WORK INSTRUCTION
Find each line of the entries with the string "implementation", please, and copy it.

(Dataset entries)

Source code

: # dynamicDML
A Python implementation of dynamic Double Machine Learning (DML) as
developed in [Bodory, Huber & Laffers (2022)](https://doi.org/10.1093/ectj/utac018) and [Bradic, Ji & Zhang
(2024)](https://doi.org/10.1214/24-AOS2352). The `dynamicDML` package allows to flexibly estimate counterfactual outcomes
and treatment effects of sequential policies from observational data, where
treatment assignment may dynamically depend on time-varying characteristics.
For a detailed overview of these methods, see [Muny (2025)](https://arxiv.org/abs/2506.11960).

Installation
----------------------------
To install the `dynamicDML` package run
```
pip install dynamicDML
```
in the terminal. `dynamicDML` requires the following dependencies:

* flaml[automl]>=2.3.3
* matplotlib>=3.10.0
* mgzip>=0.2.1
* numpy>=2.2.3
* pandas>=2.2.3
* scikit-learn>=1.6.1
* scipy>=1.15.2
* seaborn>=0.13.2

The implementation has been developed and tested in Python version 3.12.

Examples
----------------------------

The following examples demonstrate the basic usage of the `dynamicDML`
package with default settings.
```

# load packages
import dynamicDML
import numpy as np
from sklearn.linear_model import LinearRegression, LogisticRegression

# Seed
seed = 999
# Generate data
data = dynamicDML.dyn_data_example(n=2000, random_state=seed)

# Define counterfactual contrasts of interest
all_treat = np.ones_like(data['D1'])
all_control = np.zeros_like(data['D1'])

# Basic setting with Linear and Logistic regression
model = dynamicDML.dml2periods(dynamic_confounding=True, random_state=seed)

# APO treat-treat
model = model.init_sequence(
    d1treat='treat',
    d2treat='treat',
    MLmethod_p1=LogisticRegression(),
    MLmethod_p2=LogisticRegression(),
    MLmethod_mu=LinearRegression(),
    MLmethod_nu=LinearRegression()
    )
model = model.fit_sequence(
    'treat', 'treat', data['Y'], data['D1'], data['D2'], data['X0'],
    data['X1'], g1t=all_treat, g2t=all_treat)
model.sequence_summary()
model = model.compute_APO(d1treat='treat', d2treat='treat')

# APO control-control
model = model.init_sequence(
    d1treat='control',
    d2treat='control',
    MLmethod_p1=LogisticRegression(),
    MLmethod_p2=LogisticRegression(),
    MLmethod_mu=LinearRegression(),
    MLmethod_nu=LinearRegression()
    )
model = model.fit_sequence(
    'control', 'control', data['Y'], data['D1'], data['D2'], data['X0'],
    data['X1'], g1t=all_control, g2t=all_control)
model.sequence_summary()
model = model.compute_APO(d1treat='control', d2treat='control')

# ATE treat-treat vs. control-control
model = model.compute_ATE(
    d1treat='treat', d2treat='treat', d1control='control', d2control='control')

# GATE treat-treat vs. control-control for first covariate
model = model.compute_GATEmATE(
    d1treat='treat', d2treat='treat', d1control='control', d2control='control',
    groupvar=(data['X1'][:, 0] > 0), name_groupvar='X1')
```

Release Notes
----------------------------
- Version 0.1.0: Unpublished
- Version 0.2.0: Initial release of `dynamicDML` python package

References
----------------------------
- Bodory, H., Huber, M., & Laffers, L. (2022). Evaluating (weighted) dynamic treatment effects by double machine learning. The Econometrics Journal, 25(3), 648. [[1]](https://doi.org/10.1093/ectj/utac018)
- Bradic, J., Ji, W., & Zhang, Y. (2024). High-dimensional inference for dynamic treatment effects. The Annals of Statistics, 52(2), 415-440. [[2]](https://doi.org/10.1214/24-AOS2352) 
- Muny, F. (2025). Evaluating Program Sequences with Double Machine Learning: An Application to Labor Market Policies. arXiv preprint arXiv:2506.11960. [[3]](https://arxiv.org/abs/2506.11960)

...

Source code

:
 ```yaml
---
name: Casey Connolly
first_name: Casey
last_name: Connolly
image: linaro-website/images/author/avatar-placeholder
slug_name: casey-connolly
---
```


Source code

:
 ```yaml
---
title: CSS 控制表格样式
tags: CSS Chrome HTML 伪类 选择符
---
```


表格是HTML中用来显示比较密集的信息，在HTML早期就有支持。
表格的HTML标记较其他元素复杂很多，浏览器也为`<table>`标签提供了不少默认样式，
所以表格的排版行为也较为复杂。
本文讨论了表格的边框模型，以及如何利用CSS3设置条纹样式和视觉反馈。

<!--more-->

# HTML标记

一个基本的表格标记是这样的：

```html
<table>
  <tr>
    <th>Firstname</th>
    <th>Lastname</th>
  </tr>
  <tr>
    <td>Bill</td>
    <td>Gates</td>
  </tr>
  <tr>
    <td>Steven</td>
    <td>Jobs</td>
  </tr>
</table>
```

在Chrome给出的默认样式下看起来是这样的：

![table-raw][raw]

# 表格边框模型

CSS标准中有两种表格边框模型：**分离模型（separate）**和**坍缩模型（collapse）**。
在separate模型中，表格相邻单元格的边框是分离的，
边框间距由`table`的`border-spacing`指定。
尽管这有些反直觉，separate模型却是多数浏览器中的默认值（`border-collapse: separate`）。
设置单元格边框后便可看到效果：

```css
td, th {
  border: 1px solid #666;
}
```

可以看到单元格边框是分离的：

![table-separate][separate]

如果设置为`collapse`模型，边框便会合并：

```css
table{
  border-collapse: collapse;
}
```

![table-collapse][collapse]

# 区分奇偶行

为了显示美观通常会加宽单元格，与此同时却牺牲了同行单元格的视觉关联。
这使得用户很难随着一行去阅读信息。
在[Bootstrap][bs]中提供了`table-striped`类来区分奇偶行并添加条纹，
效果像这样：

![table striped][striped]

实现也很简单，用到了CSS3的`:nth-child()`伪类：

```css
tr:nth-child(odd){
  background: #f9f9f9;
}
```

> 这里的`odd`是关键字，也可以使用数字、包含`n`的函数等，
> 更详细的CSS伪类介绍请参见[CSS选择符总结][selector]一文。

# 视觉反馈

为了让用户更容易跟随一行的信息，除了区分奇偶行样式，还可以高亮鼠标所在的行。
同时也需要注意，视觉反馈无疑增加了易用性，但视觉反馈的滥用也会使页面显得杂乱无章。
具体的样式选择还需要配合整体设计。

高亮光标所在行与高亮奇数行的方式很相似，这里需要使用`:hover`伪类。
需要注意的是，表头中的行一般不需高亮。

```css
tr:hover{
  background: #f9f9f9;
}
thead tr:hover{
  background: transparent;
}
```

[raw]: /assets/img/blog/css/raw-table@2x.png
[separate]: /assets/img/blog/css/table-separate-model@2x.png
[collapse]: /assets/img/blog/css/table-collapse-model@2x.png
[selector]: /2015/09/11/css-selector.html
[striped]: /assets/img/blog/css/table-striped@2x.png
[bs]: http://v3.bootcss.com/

OUTPUT FOR THIS TASK
A Python implementation of dynamic Double Machine Learning (DML) as
The implementation has been developed and tested in Python version 3.12.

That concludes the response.